The possibility of an early retirement is a dream for any client. Indeed, the words “early retirement” conjure pretty images from magazine advertisements (golfing, traveling, grandkids). But what happens when early retirement occurs without a choice? When your client who owns a successful small business is 55 years old and suffers a stroke, what kind of financial changes are in store for his family? Will the business have to be sold? Or how about when your client, an executive of a mid-sized company, goes to work on a Monday morning to find a pink slip waiting for him after some downsizing?

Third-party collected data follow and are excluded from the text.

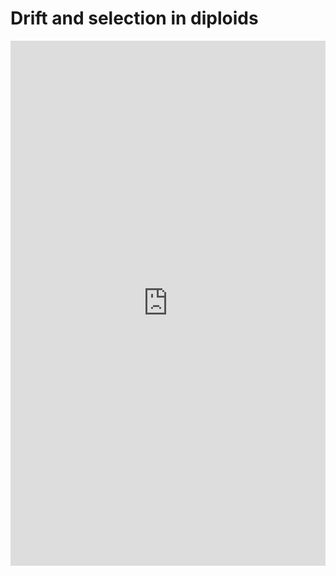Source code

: # Drift and selection in diploids

<iframe width="100%" height="840" frameborder="0"
  src="https://observablehq.com/embed/@molpopgen/genetic-drift-and-selection-in-a-diploid-population?cells=traj_plot%2Cviewof+N%2Cviewof+num_generations%2Cviewof+wAA%2Cviewof+num_copies%2Cviewof+wAa%2Cviewof+waa%2Cviewof+num_replicates"></iframe>

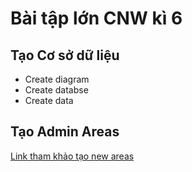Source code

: # Bài tập lớn CNW kì 6

## Tạo Cơ sở dữ liệu
- Create diagram
- Create databse
- Create data

## Tạo Admin Areas
[Link tham khảo tạo new areas]('http://learningprogramming.net/net/asp-net-mvc/area-in-asp-net-mvc/')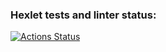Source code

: ### Hexlet tests and linter status:
[![Actions Status](https://github.com/The-Kirill/layout-designer-project-lvl2/workflows/hexlet-check/badge.svg)](https://github.com/The-Kirill/layout-designer-project-lvl2/actions)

Such scenarios might be more common than you think. A recent Sun Life Financial study surveyed 701 individuals and revealed 22 percent of all retirees in the U.S. are forced into retirement earlier than they expected—mostly due to layoffs or illness. Not surprisingly, a majority (69 percent) of the involuntary retirees say their retirement plans were adversely affected.

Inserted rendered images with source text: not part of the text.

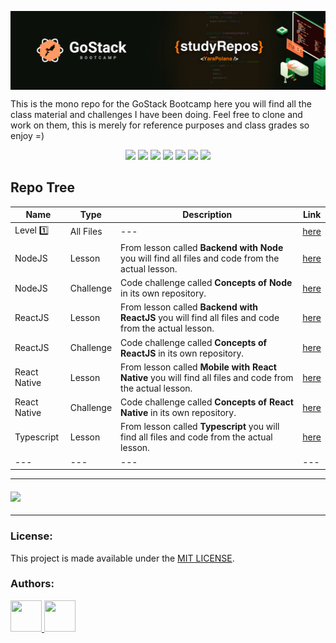 <p align="center">
  <img align="center" src="https://github.com/yarapolana/bootcamp-gostack/blob/master/assets/exports/github-cover.png" style="max-width:100%;" />
</p>

<p>This is the mono repo for the GoStack Bootcamp here you will find all the class material and challenges I have been doing. Feel free to clone and work on them, this is merely for reference purposes and class grades so enjoy =)</p>

<p align="center">
  <img src="https://img.shields.io/badge/typescript-gray.svg" >
  <img src="https://img.shields.io/badge/jest-gray.svg" >
  <img src="https://img.shields.io/badge/node-gray.svg" >
  <img src="https://img.shields.io/badge/react-gray.svg" >
  <img src="https://img.shields.io/badge/reactnative-grey.svg" >
  <img src="https://img.shields.io/github/license/yarapolana/bootcamp-gostack" >
  <a href="https://yarapolana.com">
   <img src="https://img.shields.io/badge/createdby-yarapolana-red.svg" >
  </a>
</p>

<h2>Repo Tree</h2>

| Name         | Type      | Description                                                                                              | Link                                                                                             |
| ------------ | --------- | -------------------------------------------------------------------------------------------------------- | ------------------------------------------------------------------------------------------------ |
| Level 1️⃣     | All Files | ---                                                                                                      | [here](https://github.com/yarapolana/bootcamp-gostack/tree/master/nivel-1)                       |
| NodeJS       | Lesson    | From lesson called **Backend with Node** you will find all files and code from the actual lesson.        | [here](https://github.com/yarapolana/bootcamp-gostack/tree/master/nivel-1/node/backend)          |
| NodeJS       | Challenge | Code challenge called **Concepts of Node** in its own repository.                                        | [here](https://github.com/yarapolana/bootcamp-gostack/tree/master/nivel-1/node/_desafio)         |
| ReactJS      | Lesson    | From lesson called **Backend with ReactJS** you will find all files and code from the actual lesson.     | [here](https://github.com/yarapolana/bootcamp-gostack/tree/master/nivel-1/react/frontend)        |
| ReactJS      | Challenge | Code challenge called **Concepts of ReactJS** in its own repository.                                     | [here](https://github.com/yarapolana/bootcamp-gostack/tree/master/nivel-1/react/_desafio)        |
| React Native | Lesson    | From lesson called **Mobile with React Native** you will find all files and code from the actual lesson. | [here](https://github.com/yarapolana/bootcamp-gostack/tree/master/nivel-1/react-native/mobile)   |
| React Native | Challenge | Code challenge called **Concepts of React Native** in its own repository.                                | [here](https://github.com/yarapolana/bootcamp-gostack/tree/master/nivel-1/react-native/_desafio) |
| Typescript   | Lesson    | From lesson called **Typescript** you will find all files and code from the actual lesson.               | [here](https://github.com/yarapolana/bootcamp-gostack/tree/master/nivel-1/typescript)            |
| ---          | ---       | ---                                                                                                      | ---                                                                                              |

---

<h4> <a href="https://yarapolana.com"><img src="https://img.shields.io/badge/hire me-red.svg" ></a></h4>

---

### License:

This project is made available under the [MIT LICENSE](LICENSE.md).

### Authors:

<p>
  <a href="https://github.com/yarapolana">
    <img src="https://avatars0.githubusercontent.com/u/19730118?s=460&v=4" width="50" height="50">
  </a>
  <a href="https://dotcode.is">
    <img src="https://dotcode.is/images/logo_dark.svg" width="50" height="50">
  </a>
</p>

No one can predict a sudden health crisis or even a layoff, but advisors can put some simple tactics in play to help clients financially prepare for what might be the worst. Everybody has been taught to keep a savings account worth about three to six months of income. You should encourage your clients to actually do it.

For your clients who own small businesses, Bryan Lee, president of Strategic Financial Planning, in Plano, Texas, says one of the most important preparations should be taken by you, the advisor. Be sure that your client has a succession plan, for example. Also, take the time to understand the dynamics of your client’s business, he says. “One of the big things I try to determine is whether or not the business needs to be sold if something happens to the owner,” he says. If, for example, the wife of the client can run the business after her husband’s death, Lee says there is a lesser need for life insurance since the cash flow from the business can continue. On the other hand, if the business can no longer go on without the owner, then the advisor should prepare his client to purchase more life insurance.

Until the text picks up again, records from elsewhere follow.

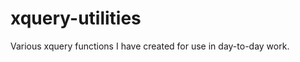 xquery-utilities
================

Various xquery functions I have created for use in day-to-day work.
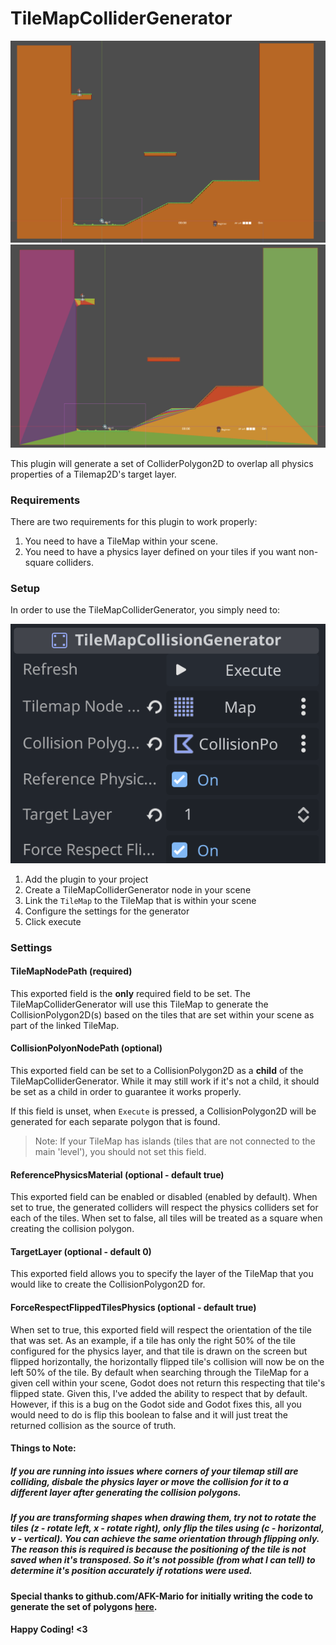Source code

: # TileMapColliderGenerator

![TileMap Before](TileMap-Default.png "TileMap Before")
![TileMap After](TileMap-PlusColliders.png "TileMap with Colliders")

This plugin will generate a set of ColliderPolygon2D to overlap all physics properties of a Tilemap2D's target layer.

### Requirements
There are two requirements for this plugin to work properly:

1. You need to have a TileMap within your scene.
2. You need to have a physics layer defined on your tiles if you want non-square colliders.

### Setup

In order to use the TileMapColliderGenerator, you simply need to:

![Inspector view](InspectorConfiguration.png "TileMapColliderGenerator Inspector View")

1. Add the plugin to your project
2. Create a TileMapColliderGenerator node in your scene
3. Link the `TileMap` to the TileMap that is within your scene
4. Configure the settings for the generator
5. Click execute

### Settings

#### TileMapNodePath (required)

This exported field is the **only** required field to be set. The TileMapColliderGenerator will use this TileMap to generate the CollisionPolygon2D(s) based on the tiles that are set within your scene as part of the linked TileMap.

#### CollisionPolyonNodePath (optional)

This exported field can be set to a CollisionPolygon2D as a **child** of the TileMapColliderGenerator. While it may still work if it's not a child, it should be set as a child in order to guarantee it works properly.

If this field is unset, when `Execute` is pressed, a CollisionPolygon2D will be generated for each separate polygon that is found.

> Note: If your TileMap has islands (tiles that are not connected to the main 'level'), you should not set this field.

#### ReferencePhysicsMaterial (optional - default true)

This exported field can be enabled or disabled (enabled by default). When set to true, the generated colliders will respect the physics colliders set for each of the tiles. When set to false, all tiles will be treated as a square when creating the collision polygon.

#### TargetLayer (optional - default 0)

This exported field allows you to specify the layer of the TileMap that you would like to create the CollisionPolygon2D for.

#### ForceRespectFlippedTilesPhysics (optional - default true)

When set to true, this exported field will respect the orientation of the tile that was set. As an example, if a tile has only the right 50% of the tile configured for the physics layer, and that tile is drawn on the screen but flipped horizontally, the horizontally flipped tile's collision will now be on the left 50% of the tile. By default when searching through the TileMap for a given cell within your scene, Godot does not return this respecting that tile's flipped state. Given this, I've added the ability to respect that by default. However, if this is a bug on the Godot side and Godot fixes this, all you would need to do is flip this boolean to false and it will just treat the returned collision as the source of truth.


#### Things to Note:

##### If you are running into issues where corners of your tilemap still are colliding, disbale the physics layer or move the collision for it to a different layer after generating the collision polygons.

##### If you are transforming shapes when drawing them, try not to rotate the tiles (z - rotate left, x - rotate right), only flip the tiles using (c - horizontal, v - vertical). You can achieve the same orientation through flipping only. The reason this is required is because the positioning of the tile is not saved when it's transposed. So it's not possible (from what I can tell) to determine it's position accurately if rotations were used.


#### Special thanks to github.com/AFK-Mario for initially writing the code to generate the set of polygons [here](https://gist.github.com/afk-mario/15b5855ccce145516d1b458acfe29a28).

#### Happy Coding! <3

Advisors say one of the last purchases clients consider is a disability insurance policy. “They think [disabling injuries] can’t happen to them,” says one advisor. Your client with an employee disability policy probably needs one, too. “The benefits paid out through a company policy can be 60 percent of income, but it’s taxable, so it may be reduced to about 40 percent of income,” Pearson says. And the sooner your client signs up for disability insurance, the more money they can save since costs increase with age.

No matter how prepared clients may be, the shock of a sudden illness or job loss will take its toll. A job loss “affects everyone mentally. A lot of the time, the job defines the person. It’s who they are. You have to figure out what it means for them financially,” Pearson says.

Rosenberg says the first step should involve an evaluation of expenses that takes into consideration the new loss of income. Make sure your client sets up a new cash-flow budget based on what is needed on a minimum basis. One advisor says that after a re-evaluation of cash flow, his clients concluded they could not contribute to their daughter’s graduate education as they had initially planned. He also explains that for years the wife dreamed of installing a pool in the backyard, but her plans had to be put off for even longer after the re-evaluation.

After re-adjusting the cash-flow budget, Rosenberg suggests tweaking the client’s portfolio to provide some sort of income. “You may want to invest in more dividend-producing products rather than pure growth products. By keeping more money in liquid investments, like bonds and cash deposits, the client can cover some immediate expenses,” he says.

As one advisor puts it, “Our average client has about $2 million or $3 million in assets and is in his mid-50s. The odds of that group being laid off are lower. But we do make sure they are aware of the possibility [of an early retirement], and we do take it into account when we plan.”